About this exercise: Pull every line containing "datalist" out of the material below.

Information provided:
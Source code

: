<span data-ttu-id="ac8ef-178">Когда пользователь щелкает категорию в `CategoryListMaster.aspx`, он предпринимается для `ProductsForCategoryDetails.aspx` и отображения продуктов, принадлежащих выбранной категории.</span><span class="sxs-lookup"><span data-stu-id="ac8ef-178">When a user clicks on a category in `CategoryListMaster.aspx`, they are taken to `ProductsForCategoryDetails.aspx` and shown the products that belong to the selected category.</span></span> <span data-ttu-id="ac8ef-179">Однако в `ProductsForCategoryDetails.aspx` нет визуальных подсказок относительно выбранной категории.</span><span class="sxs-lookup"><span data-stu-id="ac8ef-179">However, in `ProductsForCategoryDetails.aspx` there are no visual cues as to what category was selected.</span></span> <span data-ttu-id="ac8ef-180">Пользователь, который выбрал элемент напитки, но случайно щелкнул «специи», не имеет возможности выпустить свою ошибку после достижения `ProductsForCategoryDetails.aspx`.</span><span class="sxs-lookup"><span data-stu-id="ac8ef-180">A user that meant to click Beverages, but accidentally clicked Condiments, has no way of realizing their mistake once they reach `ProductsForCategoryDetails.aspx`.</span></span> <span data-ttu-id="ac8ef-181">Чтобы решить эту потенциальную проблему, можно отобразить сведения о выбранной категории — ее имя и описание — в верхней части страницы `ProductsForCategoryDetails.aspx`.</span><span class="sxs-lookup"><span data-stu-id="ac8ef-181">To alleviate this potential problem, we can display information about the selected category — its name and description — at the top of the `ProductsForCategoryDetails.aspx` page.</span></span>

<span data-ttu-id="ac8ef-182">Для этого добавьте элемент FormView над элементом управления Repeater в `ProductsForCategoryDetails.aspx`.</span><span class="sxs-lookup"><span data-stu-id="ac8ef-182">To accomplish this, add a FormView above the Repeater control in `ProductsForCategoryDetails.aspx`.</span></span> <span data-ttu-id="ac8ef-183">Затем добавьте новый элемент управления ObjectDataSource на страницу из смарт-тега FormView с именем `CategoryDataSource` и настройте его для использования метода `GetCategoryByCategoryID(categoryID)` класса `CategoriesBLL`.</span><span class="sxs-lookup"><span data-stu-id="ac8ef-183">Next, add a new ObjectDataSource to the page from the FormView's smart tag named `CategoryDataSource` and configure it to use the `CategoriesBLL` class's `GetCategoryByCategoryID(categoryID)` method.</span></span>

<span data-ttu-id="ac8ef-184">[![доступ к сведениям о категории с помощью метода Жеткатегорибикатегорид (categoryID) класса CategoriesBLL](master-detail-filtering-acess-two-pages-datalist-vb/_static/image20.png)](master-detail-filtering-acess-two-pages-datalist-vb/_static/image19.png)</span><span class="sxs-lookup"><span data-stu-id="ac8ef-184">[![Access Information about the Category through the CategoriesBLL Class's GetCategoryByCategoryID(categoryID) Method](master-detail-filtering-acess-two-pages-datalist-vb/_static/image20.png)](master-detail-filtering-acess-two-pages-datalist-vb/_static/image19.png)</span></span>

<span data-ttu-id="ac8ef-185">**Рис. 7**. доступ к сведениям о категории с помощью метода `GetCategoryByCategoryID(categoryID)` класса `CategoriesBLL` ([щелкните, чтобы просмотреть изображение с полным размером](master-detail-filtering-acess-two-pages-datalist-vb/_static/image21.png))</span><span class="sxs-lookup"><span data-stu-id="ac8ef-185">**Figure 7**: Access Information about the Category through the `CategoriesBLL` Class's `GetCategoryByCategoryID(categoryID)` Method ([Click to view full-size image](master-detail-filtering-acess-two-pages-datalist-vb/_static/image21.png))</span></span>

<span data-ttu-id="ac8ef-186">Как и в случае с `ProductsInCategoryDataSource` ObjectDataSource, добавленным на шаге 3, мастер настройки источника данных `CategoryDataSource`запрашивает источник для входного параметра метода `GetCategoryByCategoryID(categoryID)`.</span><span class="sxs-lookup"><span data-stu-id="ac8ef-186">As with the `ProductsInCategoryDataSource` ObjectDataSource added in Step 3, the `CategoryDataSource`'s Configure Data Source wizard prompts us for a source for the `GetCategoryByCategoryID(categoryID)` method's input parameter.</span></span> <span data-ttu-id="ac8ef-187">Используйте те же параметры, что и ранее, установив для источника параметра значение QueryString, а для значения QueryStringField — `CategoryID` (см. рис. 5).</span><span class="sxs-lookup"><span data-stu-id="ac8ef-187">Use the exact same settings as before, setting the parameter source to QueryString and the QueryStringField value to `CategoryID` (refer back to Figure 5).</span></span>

Completed task:
<span data-ttu-id="ac8ef-184">[![доступ к сведениям о категории с помощью метода Жеткатегорибикатегорид (categoryID) класса CategoriesBLL](master-detail-filtering-acess-two-pages-datalist-vb/_static/image20.png)](master-detail-filtering-acess-two-pages-datalist-vb/_static/image19.png)</span><span class="sxs-lookup"><span data-stu-id="ac8ef-184">[![Access Information about the Category through the CategoriesBLL Class's GetCategoryByCategoryID(categoryID) Method](master-detail-filtering-acess-two-pages-datalist-vb/_static/image20.png)](master-detail-filtering-acess-two-pages-datalist-vb/_static/image19.png)</span></span>
<span data-ttu-id="ac8ef-185">**Рис. 7**. доступ к сведениям о категории с помощью метода `GetCategoryByCategoryID(categoryID)` класса `CategoriesBLL` ([щелкните, чтобы просмотреть изображение с полным размером](master-detail-filtering-acess-two-pages-datalist-vb/_static/image21.png))</span><span class="sxs-lookup"><span data-stu-id="ac8ef-185">**Figure 7**: Access Information about the Category through the `CategoriesBLL` Class's `GetCategoryByCategoryID(categoryID)` Method ([Click to view full-size image](master-detail-filtering-acess-two-pages-datalist-vb/_static/image21.png))</span></span>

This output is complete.